- With two nearly Triple Plus (A++ to A+++) sides, this original Impulse pressing is close to the BEST we’ve ever heard, right up there with our Shootout Winner – exceptionally quiet vinyl too
- Szabo’s best albums are full of Tubey Magic and dead-on-the-money instrumental timbres – this live one puts you smack dab in the middle of an intimate jazz club in 1967, your very own time machine
- If you want to hear the warmth, size and energy of the tape, this vintage LP is the way to go
- “Gabor Szabo’s quintet featuring Jimmy Stewart was one of the guitarist’s very best units. Live performances like this, recorded at Boston’s Jazz Workshop, document some of the excitement the group stirred in 1967-1968. The playing seems inspired, and the interplay within the group is something to behold…”
These Nearly White Hot Stamper pressings have top quality sound that’s often surprisingly close to our White Hots, but they sell at substantial discounts to our Shootout Winners, making them a relative bargain in the world of Hot Stampers (“relative” being relative considering the prices we charge). We feel you get what you pay for here at Better Records, and if ever you don’t agree, please feel free to return the record for a full refund, no questions asked.
This vintage Impulse stereo pressing has the kind of Tubey Magical Midrange that modern records can barely BEGIN to reproduce. Folks, that sound is gone and it sure isn’t showing signs of coming back. If you love hearing INTO a recording, actually being able to “see” the performers, and feeling as if you are sitting in the studio with the band, this is the record for you. It’s what vintage all analog recordings are known for — this sound.

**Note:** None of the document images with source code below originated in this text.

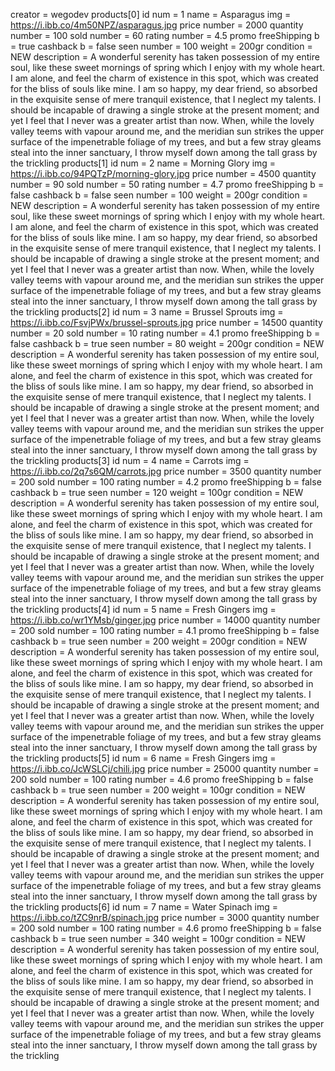 creator = wegodev
products[0]
  id num = 1
  name = Asparagus
  img = https://i.ibb.co/4m50NPZ/asparagus.jpg
  price number = 2000
  quantity number = 100
  sold number = 60
  rating number = 4.5
  promo
    freeShipping b = true
    cashback b = false
  seen number = 100
  weight = 200gr
  condition = NEW
  description =  A wonderful serenity has taken possession of my entire soul, like these sweet mornings of spring which I enjoy with my whole heart. I am alone, and feel the charm of existence in this spot, which was created for the bliss of souls like mine. I am so happy, my dear friend, so absorbed in the exquisite sense of mere tranquil existence, that I neglect my talents. I should be incapable of drawing a single stroke at the present moment; and yet I feel that I never was a greater artist than now. When, while the lovely valley teems with vapour around me, and the meridian sun strikes the upper surface of the impenetrable foliage of my trees, and but a few stray gleams steal into the inner sanctuary, I throw myself down among the tall grass by the trickling
products[1]
  id num = 2
  name = Morning Glory
  img = https://i.ibb.co/94PQTzP/morning-glory.jpg
  price number = 4500
  quantity number = 90
  sold number = 50
  rating number = 4.7
  promo
    freeShipping b = false
    cashback b = false
  seen number = 100
  weight = 200gr
  condition = NEW
  description =  A wonderful serenity has taken possession of my entire soul, like these sweet mornings of spring which I enjoy with my whole heart. I am alone, and feel the charm of existence in this spot, which was created for the bliss of souls like mine. I am so happy, my dear friend, so absorbed in the exquisite sense of mere tranquil existence, that I neglect my talents. I should be incapable of drawing a single stroke at the present moment; and yet I feel that I never was a greater artist than now. When, while the lovely valley teems with vapour around me, and the meridian sun strikes the upper surface of the impenetrable foliage of my trees, and but a few stray gleams steal into the inner sanctuary, I throw myself down among the tall grass by the trickling
products[2]
  id num = 3
  name = Brussel Sprouts
  img = https://i.ibb.co/FsvjPWx/brussel-sprouts.jpg
  price number = 14500
  quantity number = 20
  sold number = 10
  rating number = 4.1
  promo
    freeShipping b = false
    cashback b = true
  seen number = 80
  weight = 200gr
  condition = NEW
  description =  A wonderful serenity has taken possession of my entire soul, like these sweet mornings of spring which I enjoy with my whole heart. I am alone, and feel the charm of existence in this spot, which was created for the bliss of souls like mine. I am so happy, my dear friend, so absorbed in the exquisite sense of mere tranquil existence, that I neglect my talents. I should be incapable of drawing a single stroke at the present moment; and yet I feel that I never was a greater artist than now. When, while the lovely valley teems with vapour around me, and the meridian sun strikes the upper surface of the impenetrable foliage of my trees, and but a few stray gleams steal into the inner sanctuary, I throw myself down among the tall grass by the trickling
products[3]
  id num = 4
  name = Carrots
  img = https://i.ibb.co/2q7s6QM/carrots.jpg
  price number = 3500
  quantity number = 200
  sold number = 100
  rating number = 4.2
  promo
    freeShipping b = false
    cashback b = true
  seen number = 120
  weight = 100gr
  condition = NEW
  description =  A wonderful serenity has taken possession of my entire soul, like these sweet mornings of spring which I enjoy with my whole heart. I am alone, and feel the charm of existence in this spot, which was created for the bliss of souls like mine. I am so happy, my dear friend, so absorbed in the exquisite sense of mere tranquil existence, that I neglect my talents. I should be incapable of drawing a single stroke at the present moment; and yet I feel that I never was a greater artist than now. When, while the lovely valley teems with vapour around me, and the meridian sun strikes the upper surface of the impenetrable foliage of my trees, and but a few stray gleams steal into the inner sanctuary, I throw myself down among the tall grass by the trickling
products[4]
  id num = 5
  name = Fresh Gingers
  img = https://i.ibb.co/wr1YMsb/ginger.jpg
  price number = 14000
  quantity number = 200
  sold number = 100
  rating number = 4.1
  promo
    freeShipping b = false
    cashback b = true
  seen number = 200
  weight = 200gr
  condition = NEW
  description =  A wonderful serenity has taken possession of my entire soul, like these sweet mornings of spring which I enjoy with my whole heart. I am alone, and feel the charm of existence in this spot, which was created for the bliss of souls like mine. I am so happy, my dear friend, so absorbed in the exquisite sense of mere tranquil existence, that I neglect my talents. I should be incapable of drawing a single stroke at the present moment; and yet I feel that I never was a greater artist than now. When, while the lovely valley teems with vapour around me, and the meridian sun strikes the upper surface of the impenetrable foliage of my trees, and but a few stray gleams steal into the inner sanctuary, I throw myself down among the tall grass by the trickling
products[5]
  id num = 6
  name = Fresh Gingers
  img = https://i.ibb.co/JcWSLCj/chili.jpg
  price number = 25000
  quantity number = 200
  sold number = 100
  rating number = 4.6
  promo
    freeShipping b = false
    cashback b = true
  seen number = 200
  weight = 100gr
  condition = NEW
  description =  A wonderful serenity has taken possession of my entire soul, like these sweet mornings of spring which I enjoy with my whole heart. I am alone, and feel the charm of existence in this spot, which was created for the bliss of souls like mine. I am so happy, my dear friend, so absorbed in the exquisite sense of mere tranquil existence, that I neglect my talents. I should be incapable of drawing a single stroke at the present moment; and yet I feel that I never was a greater artist than now. When, while the lovely valley teems with vapour around me, and the meridian sun strikes the upper surface of the impenetrable foliage of my trees, and but a few stray gleams steal into the inner sanctuary, I throw myself down among the tall grass by the trickling
products[6]
  id num = 7
  name = Water Spinach
  img = https://i.ibb.co/tZC9nrB/spinach.jpg
  price number = 3000
  quantity number = 200
  sold number = 100
  rating number = 4.6
  promo
    freeShipping b = false
    cashback b = true
  seen number = 340
  weight = 100gr
  condition = NEW
  description =  A wonderful serenity has taken possession of my entire soul, like these sweet mornings of spring which I enjoy with my whole heart. I am alone, and feel the charm of existence in this spot, which was created for the bliss of souls like mine. I am so happy, my dear friend, so absorbed in the exquisite sense of mere tranquil existence, that I neglect my talents. I should be incapable of drawing a single stroke at the present moment; and yet I feel that I never was a greater artist than now. When, while the lovely valley teems with vapour around me, and the meridian sun strikes the upper surface of the impenetrable foliage of my trees, and but a few stray gleams steal into the inner sanctuary, I throw myself down among the tall grass by the trickling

If you exclusively play modern repressings of vintage recordings, I can say without fear of contradiction that you have never heard this kind of sound on vinyl. Old records have it — not often, and certainly not always — but maybe one out of a hundred new records do, and those are some pretty long odds.
What outstanding sides such as these have to offer is not hard to hear:
- Tight, note-like, rich, full-bodied bass, with the correct amount of weight down low
- Natural tonality in the midrange — with all the instruments having the correct timbre
- Transparency and resolution, critical to hearing into the three-dimensional studio space
- The biggest, most immediate staging in the largest acoustic space
- The most Tubey Magic, without which you have almost nothing. CDs give you clean and clear. Only the best vintage vinyl pressings offer the kind of Tubey Magic that was on the tapes in 1967
No doubt there’s more but we hope that should do for now. Playing the record is the only way to hear all of the qualities we discuss above, and playing the best pressings against a pile of other copies under rigorously controlled conditions is the only way to find a pressing that sounds as good as this one does.
What We’re Listening For on The Sorcerer
- Energy for starters. What could be more important than the life of the music?
- The Big Sound comes next — wall to wall, lots of depth, huge space, three-dimensionality, all that sort of thing.
- Tight punchy bass — which ties in with good transient information, also the issue of frequency extension further down.
- Next: transparency — the quality that allows you to hear deep into the soundfield, showing you the space and air around all the instruments.
- Then: presence and immediacy. The guitar isn’t back there somewhere, lost in the mix. It’s front and center where any recording engineer worth his salt would put it.
- Extend the top and bottom and voila, you have The Real Thing — an honest to goodness Hot Stamper.
- Then transient information — fast, clear, sharp attacks for the guitar notes, not the smear and thickness so common to most LPs.
The Beat Goes On
Little Boat (O Barquinho)
What Is This Thing Called Love?
Stronger Than Us
Gabor Szabo’s quintet featuring Jimmy Stewart was one of the guitarist’s very best units. Live performances like this, recorded at Boston’s Jazz Workshop, document some of the excitement the group stirred in 1967-1968. The playing seems inspired, and the interplay within the group is something to behold — even when performing lightweight tunes like “The Beat Goes On.”